PIG ピッグ

Pig

飼っていたトリュフ豚を強盗に攫われた老人。黒幕を突き止めて豚を取り返すため、トリュフの担当営業マンと街へ降りる。

PIG ピッグ

Pig

なぜか絶対にアクションだと信じて疑わず配信で鑑賞。穏やかで優しいヒューマンドラマでした。まあ泣いたけど。たまには良い。

ニコラス・ケイジが愛する豚を攫われ、取り戻すために頑張る話。そう聞いてニコラス・ケイジが暴力で無双する話だと早とちりしたのはもうアクションを見過ぎた弊害かもしれない。
実際はきちんと段階踏んで車移動して対話で解決しようとしていた。

ドラマ要素としては老人の正体がメイン。
山暮らしの孤独で無愛想な小汚い老人、担当営業マンも不潔っぽい扱いをしていた。しかしいざ一緒に街に降りると、老人の妙に広い人脈や街の知識に営業マンは面食らう。そして街の重鎮から彼の本名を聞き出し、その正体がかつての一流シェフ、ロビン・フェルドであることを知る。彼はその昔、極上のディナーで険悪だった営業マンの両親を氷解させた張本人でもあった。豚のため数十年ぶりに街に降り立ったロビンが昔馴染みを訪ね、妻の記憶に触れ、知らず救っていた少年の心を解していく。
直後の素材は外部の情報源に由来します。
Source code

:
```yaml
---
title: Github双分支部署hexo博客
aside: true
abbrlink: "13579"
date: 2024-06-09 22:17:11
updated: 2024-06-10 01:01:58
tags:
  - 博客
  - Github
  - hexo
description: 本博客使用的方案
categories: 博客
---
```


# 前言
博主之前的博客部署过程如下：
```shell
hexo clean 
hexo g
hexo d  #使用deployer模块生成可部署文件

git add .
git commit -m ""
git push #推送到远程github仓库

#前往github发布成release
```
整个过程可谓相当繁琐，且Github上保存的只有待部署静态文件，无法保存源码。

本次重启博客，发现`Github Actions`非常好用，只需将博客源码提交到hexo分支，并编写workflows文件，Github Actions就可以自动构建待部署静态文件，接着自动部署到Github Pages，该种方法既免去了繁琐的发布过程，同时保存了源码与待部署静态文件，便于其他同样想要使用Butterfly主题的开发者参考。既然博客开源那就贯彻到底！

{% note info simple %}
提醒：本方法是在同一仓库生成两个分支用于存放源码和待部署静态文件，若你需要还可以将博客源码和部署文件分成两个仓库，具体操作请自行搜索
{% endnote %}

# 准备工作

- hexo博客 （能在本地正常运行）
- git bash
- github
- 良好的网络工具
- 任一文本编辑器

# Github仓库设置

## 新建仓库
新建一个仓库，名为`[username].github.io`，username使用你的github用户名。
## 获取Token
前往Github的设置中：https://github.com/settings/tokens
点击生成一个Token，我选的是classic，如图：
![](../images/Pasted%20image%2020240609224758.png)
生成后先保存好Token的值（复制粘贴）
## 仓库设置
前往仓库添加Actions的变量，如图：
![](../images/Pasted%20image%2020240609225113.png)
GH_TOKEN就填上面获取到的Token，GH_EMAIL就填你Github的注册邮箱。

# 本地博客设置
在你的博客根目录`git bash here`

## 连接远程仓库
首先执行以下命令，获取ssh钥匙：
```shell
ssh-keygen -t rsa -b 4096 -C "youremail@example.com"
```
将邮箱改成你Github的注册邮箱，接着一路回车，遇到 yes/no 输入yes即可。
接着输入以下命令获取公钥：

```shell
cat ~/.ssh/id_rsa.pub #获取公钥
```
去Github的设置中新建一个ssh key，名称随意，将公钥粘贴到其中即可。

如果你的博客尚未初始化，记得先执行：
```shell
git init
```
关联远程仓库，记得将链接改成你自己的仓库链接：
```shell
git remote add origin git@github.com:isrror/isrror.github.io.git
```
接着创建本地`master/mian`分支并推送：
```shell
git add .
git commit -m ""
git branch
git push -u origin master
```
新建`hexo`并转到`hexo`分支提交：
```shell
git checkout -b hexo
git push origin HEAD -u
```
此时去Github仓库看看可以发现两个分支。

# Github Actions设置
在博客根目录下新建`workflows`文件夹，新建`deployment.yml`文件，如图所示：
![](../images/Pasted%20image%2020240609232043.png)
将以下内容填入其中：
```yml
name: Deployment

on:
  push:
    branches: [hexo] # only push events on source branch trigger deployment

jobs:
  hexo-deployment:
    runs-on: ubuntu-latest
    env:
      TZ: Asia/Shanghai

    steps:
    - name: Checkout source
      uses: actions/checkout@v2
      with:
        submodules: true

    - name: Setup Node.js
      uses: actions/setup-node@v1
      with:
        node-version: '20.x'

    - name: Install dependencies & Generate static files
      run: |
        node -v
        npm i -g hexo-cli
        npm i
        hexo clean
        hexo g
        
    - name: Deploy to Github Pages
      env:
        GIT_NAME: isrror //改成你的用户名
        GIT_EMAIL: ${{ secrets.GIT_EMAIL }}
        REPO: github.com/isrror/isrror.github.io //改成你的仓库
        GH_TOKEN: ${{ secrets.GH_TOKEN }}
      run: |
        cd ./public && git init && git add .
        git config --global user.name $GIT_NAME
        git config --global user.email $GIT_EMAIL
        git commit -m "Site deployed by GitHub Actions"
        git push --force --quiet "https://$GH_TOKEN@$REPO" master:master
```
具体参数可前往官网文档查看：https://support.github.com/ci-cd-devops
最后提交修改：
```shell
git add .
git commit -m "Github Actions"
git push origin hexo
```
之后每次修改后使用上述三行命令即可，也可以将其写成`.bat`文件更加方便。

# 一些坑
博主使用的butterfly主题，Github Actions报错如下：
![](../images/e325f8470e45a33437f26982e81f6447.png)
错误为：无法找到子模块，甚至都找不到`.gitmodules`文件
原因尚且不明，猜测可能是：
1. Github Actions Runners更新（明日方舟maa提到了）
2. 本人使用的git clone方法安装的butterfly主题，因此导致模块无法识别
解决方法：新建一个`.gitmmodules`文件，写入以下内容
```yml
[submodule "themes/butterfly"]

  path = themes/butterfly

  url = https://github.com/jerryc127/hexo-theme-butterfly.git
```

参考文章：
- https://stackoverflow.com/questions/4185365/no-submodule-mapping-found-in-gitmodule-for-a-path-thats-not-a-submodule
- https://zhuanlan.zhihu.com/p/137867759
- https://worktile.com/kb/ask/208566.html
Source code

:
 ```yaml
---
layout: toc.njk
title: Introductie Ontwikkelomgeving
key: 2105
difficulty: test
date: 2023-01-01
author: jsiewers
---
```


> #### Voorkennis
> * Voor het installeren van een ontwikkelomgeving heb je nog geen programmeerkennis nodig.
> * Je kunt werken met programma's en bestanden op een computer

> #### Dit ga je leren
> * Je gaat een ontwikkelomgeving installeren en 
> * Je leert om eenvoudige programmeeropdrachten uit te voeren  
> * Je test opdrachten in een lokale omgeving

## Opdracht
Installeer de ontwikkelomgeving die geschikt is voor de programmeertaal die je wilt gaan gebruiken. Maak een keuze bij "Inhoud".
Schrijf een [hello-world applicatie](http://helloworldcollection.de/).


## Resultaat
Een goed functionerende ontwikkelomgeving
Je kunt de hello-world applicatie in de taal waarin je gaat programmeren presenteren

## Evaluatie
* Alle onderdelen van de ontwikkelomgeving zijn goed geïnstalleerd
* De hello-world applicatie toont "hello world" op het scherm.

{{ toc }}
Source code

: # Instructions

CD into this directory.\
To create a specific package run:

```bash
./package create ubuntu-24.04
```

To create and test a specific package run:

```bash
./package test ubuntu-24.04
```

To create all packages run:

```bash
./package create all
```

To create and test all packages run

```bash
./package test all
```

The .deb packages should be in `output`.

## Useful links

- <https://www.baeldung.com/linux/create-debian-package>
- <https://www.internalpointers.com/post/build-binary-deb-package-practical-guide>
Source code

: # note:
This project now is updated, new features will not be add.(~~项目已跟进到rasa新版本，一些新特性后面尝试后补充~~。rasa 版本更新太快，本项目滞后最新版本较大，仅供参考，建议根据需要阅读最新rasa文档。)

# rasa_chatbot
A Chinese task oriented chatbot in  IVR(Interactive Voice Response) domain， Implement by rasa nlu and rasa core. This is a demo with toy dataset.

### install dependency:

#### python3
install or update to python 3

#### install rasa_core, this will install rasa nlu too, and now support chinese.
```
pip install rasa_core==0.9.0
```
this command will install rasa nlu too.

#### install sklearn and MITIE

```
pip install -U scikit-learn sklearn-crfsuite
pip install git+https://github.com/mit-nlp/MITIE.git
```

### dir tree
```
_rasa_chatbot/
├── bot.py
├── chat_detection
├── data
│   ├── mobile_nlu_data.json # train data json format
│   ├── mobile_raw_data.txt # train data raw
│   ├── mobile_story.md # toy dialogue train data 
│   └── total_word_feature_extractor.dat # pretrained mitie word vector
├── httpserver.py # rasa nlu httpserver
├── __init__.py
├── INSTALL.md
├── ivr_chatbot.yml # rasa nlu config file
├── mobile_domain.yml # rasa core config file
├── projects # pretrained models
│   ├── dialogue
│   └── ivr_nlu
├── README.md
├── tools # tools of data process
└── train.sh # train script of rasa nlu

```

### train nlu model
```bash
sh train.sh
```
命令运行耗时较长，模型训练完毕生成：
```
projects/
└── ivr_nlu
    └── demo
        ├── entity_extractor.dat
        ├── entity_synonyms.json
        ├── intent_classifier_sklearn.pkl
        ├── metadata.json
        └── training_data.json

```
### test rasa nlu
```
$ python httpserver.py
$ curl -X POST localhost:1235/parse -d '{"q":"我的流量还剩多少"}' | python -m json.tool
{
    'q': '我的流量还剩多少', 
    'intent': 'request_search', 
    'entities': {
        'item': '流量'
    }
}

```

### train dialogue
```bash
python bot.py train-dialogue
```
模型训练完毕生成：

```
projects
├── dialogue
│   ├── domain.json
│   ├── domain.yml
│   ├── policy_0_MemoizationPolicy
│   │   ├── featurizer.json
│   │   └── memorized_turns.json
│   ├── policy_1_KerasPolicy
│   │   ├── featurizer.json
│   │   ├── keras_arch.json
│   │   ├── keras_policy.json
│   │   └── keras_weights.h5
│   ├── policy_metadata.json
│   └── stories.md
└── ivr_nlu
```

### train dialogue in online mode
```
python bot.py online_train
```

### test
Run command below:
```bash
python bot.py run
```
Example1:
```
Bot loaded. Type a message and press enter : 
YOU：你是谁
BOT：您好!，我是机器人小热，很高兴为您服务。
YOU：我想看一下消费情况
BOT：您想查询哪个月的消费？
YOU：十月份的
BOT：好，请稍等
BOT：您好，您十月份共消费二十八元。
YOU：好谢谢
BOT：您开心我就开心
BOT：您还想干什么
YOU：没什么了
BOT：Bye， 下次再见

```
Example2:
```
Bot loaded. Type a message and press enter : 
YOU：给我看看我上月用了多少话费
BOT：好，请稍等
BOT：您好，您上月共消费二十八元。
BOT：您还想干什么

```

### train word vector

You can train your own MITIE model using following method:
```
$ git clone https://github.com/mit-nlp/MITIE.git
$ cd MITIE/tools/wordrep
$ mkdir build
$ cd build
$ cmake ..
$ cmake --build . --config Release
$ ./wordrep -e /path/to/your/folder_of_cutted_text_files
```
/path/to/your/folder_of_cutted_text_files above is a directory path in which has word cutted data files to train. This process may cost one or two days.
しかし豚が助からないとは。これブーちゃんがちゃんと戻ってくるハッピーエンドだったら母にも勧めようと思ってたのに、最後にめっちゃしんどい思いさせるじゃない。ええ〜……何ぃ〜……。
一人ぼっちの山小屋で生前の妻の録音を聞くラスト、寂しい。営業マンと別れる時の「また木曜に」だけがまだ救い。営業マンも営業マンでその後車ですぐ帰るでもなく、シートにうずくまって一人思い詰める姿が印象的。あれこそ共感した、自分もああなると思った。

全て上手く解決したわけではなく、それらのきっかけが一斉に動き出しただけ。動き出しただけだけど、そこからそれぞれがどうするかだろう。なのにそれほど影響を与えていった老人が最後には豚を失って山へ帰るのが……何というか自分もぼんやり思い詰めそうだ。

でも営業マンと老人の間に確固たる絆が生まれたのが一番大きな変化だろう。家族を失ったけど親友に出会えたんだと、思うしかない……。